This is so not shocking.
Work It Out
OpenAI CEO Sam Altman has come out as one of the latest tech industry titans against remote work, which he says is harmful to creativity.
During a so-called "fireside chat" hosted by the fintech giant Stripe, Altman, per Fortune, not only trashed the practice itself, but took on companies that continue to engage in it.
"I think definitely one of the tech industry’s worst mistakes in a long time was that everybody could go full remote forever," the OpenAI co-founder and CEO said, "and startups didn’t need to be together in person and, you know, there was going to be no loss of creativity."
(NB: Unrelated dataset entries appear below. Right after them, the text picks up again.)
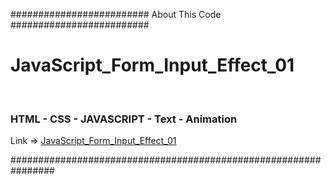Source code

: <p>######################### About This Code #########################</p>
<h1>JavaScript_Form_Input_Effect_01</h1>
<br>
<h3>HTML - CSS - JAVASCRIPT - Text - Animation</h3>
Link => <a href="https://shahramdbi.github.io/JavaScript_Form_Input_Effect_01/" target="_blank" >JavaScript_Form_Input_Effect_01</a>
<br>
<p>################################################################</p>


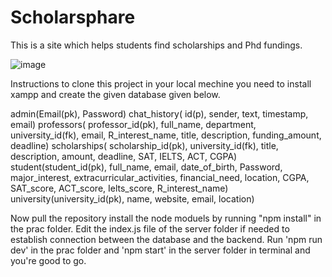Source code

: ﻿# Scholarsphare
This is a site which helps students find scholarships and Phd fundings.


![image](https://github.com/sahilaf/Scholarsphare/assets/117147361/594d09b9-5d37-4b40-a217-b21a6f84ad7c)



Instructions to clone this project in your local mechine you need to install xampp and create the given database given below.

admin(Email(pk), Password)
chat_history( id(p), sender, text, timestamp, email)
professors( professor_id(pk), full_name, department, university_id(fk), email, R_interest_name, title, description, funding_amount, deadline)
scholarships( scholarship_id(pk), university_id(fk), title, description, amount, deadline, SAT, IELTS, ACT, CGPA)
student(student_id(pk), full_name, email, date_of_birth, Password, major_interest, extracurricular_activities, financial_need, location, CGPA, SAT_score, ACT_score, Ielts_score, R_interest_name)
university(university_id(pk), name, website, email, location)


Now pull the repository install the node moduels by running "npm install" in the prac folder.
Edit the index.js file of the server folder if needed to establish connection between the database and the backend.
Run 'npm run dev' in the prac folder and 'npm start' in the server folder in terminal and you're good to go.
"I would say that the experiment on that is over," he added, "and the technology is not yet good enough that people can be full remote forever, particularly on startups."
Good Company
Altman is far from alone in this belief and even seems to share it with fellow OpenAI cofounder Elon Musk, who eventually left the organization over ideological differences.
Back in the summer of 2020, Tesla made headlines after reportedly firing people who chose to work from home during COVID-19 lockdowns, and in 2022, remote work was taken off the table almost entirely both at the Musk-owned electric vehicle-maker and at SpaceX.
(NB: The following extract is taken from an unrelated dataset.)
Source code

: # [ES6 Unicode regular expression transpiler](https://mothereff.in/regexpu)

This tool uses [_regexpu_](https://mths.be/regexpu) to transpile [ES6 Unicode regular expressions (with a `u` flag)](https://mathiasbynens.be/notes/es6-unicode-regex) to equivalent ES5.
Though reports at the beginning of the year suggested that Musk had softened his anti-remote work hardline after closing down some of Twitter's physical offices in Seattle and Singapore, he nevertheless reportedly sent employees at the social network a company-wide email at 2:30 in the morning in March saying that the "office is not optional" and that in-person attendance would be checked via badge check-ins.
It's unsurprising that these two frenemies still have something like remote work — which is overwhelmingly popular among regular people in all industries while getting a lot of hate from higher-ups, especially in tech — in common. But given all the water under the bridge between them, it's kind of funny that this is one of the topics on which they still seem to agree.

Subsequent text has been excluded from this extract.